The first race of my 4 half-marathons in a month was Saturday. In spite of the 4:30am wake-up call, the hour and half drive (with stops) to get to the race, and the 21 degree temperature at the start. I couldn't feel my fingers or toes for about the first 2 miles.

What I could feel was my belly. For the second time in a dozen races, I had to pull a pit stop at mile 3. I am oddly proud of this fact because I no longer have some of the inner pipes that most people do and digestion can be a challenge on a regular day. Most runners deal with "emergencies," waiting anxiously in line at port-a-potties along the route, dancing from foot to foot battling an urgent inner turmoil that could end with some serious embarrassment, and an equally urgent desire to be back pounding down the course chasing all the people who passed them while they were waiting. Anyhow, it goes without saying that joining that line was a "bummer." I never really recovered after that and the run was a slog. A beautiful slog.
I really thought this was going to be the perfect carb-loading,
belly-friendly, pre-race meal. It was delicious and easy to make.
The results were not so great. I do not blame the turkey tetrazzini.
Running is funny. You spend so much time in your head, having a conversation with yourself about everything - life and death, inspiration, going faster, not quitting, not stopping. That ache in your right hamstring, that hill you're going to have get over, a lovely old barn that makes you want to stop and take a picture because it reminds you of Girl Scout camp. Why can't people decide which side of the road to run on? How come people are tent camping when it's this cold? How come that woman is snorting and grunting like a pig? How anyone could run in shorts in these temperatures? Realizing your half-assed-I'm-busy-excuses training program was, as always, insufficient so you start making deals with yourself about how you'll do it better this time, starting tomorrow. The to-do list for the day, the month, for your life is flying through your brain like an old-fashioned stock ticker-tape and then it's completely erased by the sight of three horses galloping through a field, breath misting from their nostrils, a glassy lake, barren trees and snow-covered mountains serving as a postcard-perfect background and you think you know what life is all about.

For the first six miles you think you're going to PR (get a personal record), for the last 7 you're wondering why the fuck you even got out of bed this morning for this insanity and if that one, lone cheerleader on the road might give you a lift to the finish line.

And that's life, isn't it? Maybe that's why we do it. Because you get out of bed, when it would be easier to pull the covers around your head and hit snooze, to get on the roller coaster. That up and down, wild journey where pain meet beauty. Where your weakness meets your strength. Where your perfect inspired dream-life meets the have-to's of every day life. Where you get to talk to you for a couple of uninterrupted hours and figure out some things about life, and yourself. Where you know that, no matter what, you have friends who are with you for different parts of the ride, getting your butt out of bed, shouting encouragement along the way, walking by your side when you need them, and cheering for you when you cross the finish line...always thinking you are an amazing, powerful woman.

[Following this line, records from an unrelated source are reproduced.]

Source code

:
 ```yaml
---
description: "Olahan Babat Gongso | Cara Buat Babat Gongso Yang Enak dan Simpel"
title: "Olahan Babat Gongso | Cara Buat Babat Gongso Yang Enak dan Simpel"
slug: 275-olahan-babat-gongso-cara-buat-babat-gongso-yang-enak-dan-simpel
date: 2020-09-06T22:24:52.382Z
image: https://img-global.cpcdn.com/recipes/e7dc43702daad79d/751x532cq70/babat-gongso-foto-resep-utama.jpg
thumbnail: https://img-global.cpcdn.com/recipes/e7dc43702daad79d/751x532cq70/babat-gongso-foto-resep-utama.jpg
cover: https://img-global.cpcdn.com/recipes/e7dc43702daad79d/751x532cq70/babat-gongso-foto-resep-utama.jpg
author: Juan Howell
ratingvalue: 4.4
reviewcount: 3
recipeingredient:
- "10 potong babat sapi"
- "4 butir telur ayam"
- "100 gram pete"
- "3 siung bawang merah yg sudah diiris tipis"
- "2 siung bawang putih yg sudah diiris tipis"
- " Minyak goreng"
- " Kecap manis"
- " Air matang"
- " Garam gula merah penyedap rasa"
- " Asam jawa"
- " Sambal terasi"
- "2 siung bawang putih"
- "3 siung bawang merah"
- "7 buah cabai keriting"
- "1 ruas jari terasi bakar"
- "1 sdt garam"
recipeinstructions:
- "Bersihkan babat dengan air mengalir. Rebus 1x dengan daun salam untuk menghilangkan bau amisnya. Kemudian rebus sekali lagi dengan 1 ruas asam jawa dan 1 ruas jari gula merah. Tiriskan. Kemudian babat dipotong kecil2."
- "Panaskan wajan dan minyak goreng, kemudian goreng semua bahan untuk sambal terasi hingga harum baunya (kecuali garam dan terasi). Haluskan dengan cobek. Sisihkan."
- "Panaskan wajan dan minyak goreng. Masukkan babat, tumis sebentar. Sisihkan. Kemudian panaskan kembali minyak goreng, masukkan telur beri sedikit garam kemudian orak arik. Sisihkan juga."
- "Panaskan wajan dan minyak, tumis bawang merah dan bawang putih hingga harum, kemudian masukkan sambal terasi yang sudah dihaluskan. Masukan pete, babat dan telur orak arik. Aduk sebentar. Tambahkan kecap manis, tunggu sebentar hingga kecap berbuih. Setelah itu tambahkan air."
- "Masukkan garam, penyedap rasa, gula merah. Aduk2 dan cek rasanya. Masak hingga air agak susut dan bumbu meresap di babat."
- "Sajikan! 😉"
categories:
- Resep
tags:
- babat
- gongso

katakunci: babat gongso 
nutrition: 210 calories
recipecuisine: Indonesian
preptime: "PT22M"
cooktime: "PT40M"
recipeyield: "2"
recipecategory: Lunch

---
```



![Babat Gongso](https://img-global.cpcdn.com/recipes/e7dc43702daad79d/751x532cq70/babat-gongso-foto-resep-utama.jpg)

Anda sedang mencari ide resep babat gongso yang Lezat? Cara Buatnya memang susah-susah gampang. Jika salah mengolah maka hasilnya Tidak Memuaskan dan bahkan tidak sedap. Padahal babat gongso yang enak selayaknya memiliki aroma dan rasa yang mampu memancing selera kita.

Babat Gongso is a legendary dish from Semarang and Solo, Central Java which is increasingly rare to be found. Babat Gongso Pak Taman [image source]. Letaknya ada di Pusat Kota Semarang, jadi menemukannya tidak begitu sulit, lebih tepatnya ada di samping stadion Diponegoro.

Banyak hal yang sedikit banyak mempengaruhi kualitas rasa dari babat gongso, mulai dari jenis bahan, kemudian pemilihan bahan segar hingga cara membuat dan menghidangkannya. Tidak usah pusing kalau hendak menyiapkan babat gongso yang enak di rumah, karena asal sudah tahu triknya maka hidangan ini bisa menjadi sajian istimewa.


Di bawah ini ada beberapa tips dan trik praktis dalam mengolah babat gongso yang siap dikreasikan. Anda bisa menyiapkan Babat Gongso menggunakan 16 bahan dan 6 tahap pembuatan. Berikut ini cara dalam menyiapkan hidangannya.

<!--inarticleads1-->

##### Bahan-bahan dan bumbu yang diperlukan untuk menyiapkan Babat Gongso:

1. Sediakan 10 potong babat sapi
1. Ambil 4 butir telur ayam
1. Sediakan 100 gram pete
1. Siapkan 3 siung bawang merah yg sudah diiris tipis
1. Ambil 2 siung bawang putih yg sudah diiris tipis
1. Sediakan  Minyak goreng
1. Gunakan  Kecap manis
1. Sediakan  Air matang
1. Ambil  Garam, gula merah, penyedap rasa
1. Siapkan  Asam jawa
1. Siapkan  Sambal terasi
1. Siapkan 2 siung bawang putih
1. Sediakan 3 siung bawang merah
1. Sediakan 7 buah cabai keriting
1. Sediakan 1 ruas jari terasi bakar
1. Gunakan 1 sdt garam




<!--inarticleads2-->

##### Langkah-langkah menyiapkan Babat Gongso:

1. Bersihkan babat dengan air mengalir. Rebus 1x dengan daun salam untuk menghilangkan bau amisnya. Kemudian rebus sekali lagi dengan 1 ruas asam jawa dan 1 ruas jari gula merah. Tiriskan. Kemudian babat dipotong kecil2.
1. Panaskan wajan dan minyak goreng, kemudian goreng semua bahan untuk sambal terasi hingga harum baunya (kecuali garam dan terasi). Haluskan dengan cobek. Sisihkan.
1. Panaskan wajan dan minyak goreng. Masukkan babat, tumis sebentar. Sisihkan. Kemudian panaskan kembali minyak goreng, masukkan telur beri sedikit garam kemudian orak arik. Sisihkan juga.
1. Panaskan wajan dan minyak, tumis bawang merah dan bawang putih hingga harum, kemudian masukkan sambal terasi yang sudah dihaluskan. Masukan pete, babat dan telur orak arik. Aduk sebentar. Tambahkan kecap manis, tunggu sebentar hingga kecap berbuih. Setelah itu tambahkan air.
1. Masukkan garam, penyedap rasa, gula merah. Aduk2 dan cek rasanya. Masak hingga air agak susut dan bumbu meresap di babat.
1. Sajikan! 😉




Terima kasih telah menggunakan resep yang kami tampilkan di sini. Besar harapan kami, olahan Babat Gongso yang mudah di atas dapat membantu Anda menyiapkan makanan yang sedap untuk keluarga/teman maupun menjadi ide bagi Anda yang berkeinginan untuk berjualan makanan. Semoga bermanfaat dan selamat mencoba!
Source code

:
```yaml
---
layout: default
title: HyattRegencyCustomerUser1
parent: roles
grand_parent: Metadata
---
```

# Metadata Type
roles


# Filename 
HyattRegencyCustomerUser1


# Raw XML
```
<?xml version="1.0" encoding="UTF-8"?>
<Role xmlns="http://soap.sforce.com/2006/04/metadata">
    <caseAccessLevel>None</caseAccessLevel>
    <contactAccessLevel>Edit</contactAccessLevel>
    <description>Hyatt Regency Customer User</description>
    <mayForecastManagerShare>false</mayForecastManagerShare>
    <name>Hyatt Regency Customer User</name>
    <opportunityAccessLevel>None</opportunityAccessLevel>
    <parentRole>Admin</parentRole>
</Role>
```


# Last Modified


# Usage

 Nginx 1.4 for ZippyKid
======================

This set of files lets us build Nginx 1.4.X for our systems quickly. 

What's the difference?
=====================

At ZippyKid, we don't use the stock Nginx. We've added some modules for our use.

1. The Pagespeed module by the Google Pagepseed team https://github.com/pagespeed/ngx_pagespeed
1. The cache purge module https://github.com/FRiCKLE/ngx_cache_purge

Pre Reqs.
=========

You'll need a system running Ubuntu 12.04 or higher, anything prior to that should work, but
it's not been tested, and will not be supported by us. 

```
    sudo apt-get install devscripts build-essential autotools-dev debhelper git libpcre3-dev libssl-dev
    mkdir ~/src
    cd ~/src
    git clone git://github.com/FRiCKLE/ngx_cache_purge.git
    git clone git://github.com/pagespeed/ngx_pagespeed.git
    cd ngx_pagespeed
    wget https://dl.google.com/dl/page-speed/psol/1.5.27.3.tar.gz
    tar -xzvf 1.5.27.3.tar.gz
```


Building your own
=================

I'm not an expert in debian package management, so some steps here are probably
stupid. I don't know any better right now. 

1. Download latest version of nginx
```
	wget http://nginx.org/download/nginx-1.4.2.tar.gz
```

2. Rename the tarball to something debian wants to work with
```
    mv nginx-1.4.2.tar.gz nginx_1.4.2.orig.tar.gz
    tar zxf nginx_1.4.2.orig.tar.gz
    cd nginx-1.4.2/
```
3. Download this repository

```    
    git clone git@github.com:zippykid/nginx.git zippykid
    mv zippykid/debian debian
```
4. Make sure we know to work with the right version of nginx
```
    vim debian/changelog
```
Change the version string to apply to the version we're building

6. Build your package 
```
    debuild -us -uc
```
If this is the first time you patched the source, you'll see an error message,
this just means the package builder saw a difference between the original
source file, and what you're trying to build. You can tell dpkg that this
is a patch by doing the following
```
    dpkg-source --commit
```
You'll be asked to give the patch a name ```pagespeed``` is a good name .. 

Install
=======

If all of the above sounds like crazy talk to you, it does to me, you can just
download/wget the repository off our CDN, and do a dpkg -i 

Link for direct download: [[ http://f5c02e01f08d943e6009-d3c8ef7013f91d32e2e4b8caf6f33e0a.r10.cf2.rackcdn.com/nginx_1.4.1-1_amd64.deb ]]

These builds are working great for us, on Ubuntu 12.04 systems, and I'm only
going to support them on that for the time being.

For a little race of 600 people, this run was so
professionally run. Water, bathrooms, transportation, medals,
breakfast at the end. Very impressed by Striders Winter Racing Circuit!
And at the end of 13.1 miles (don't discount that last tenth...it's a bitch), you get a medal. It doesn't matter if you ran your best race or your worst. All that matters is that finished. And hopefully you had fun doing it. I know I did.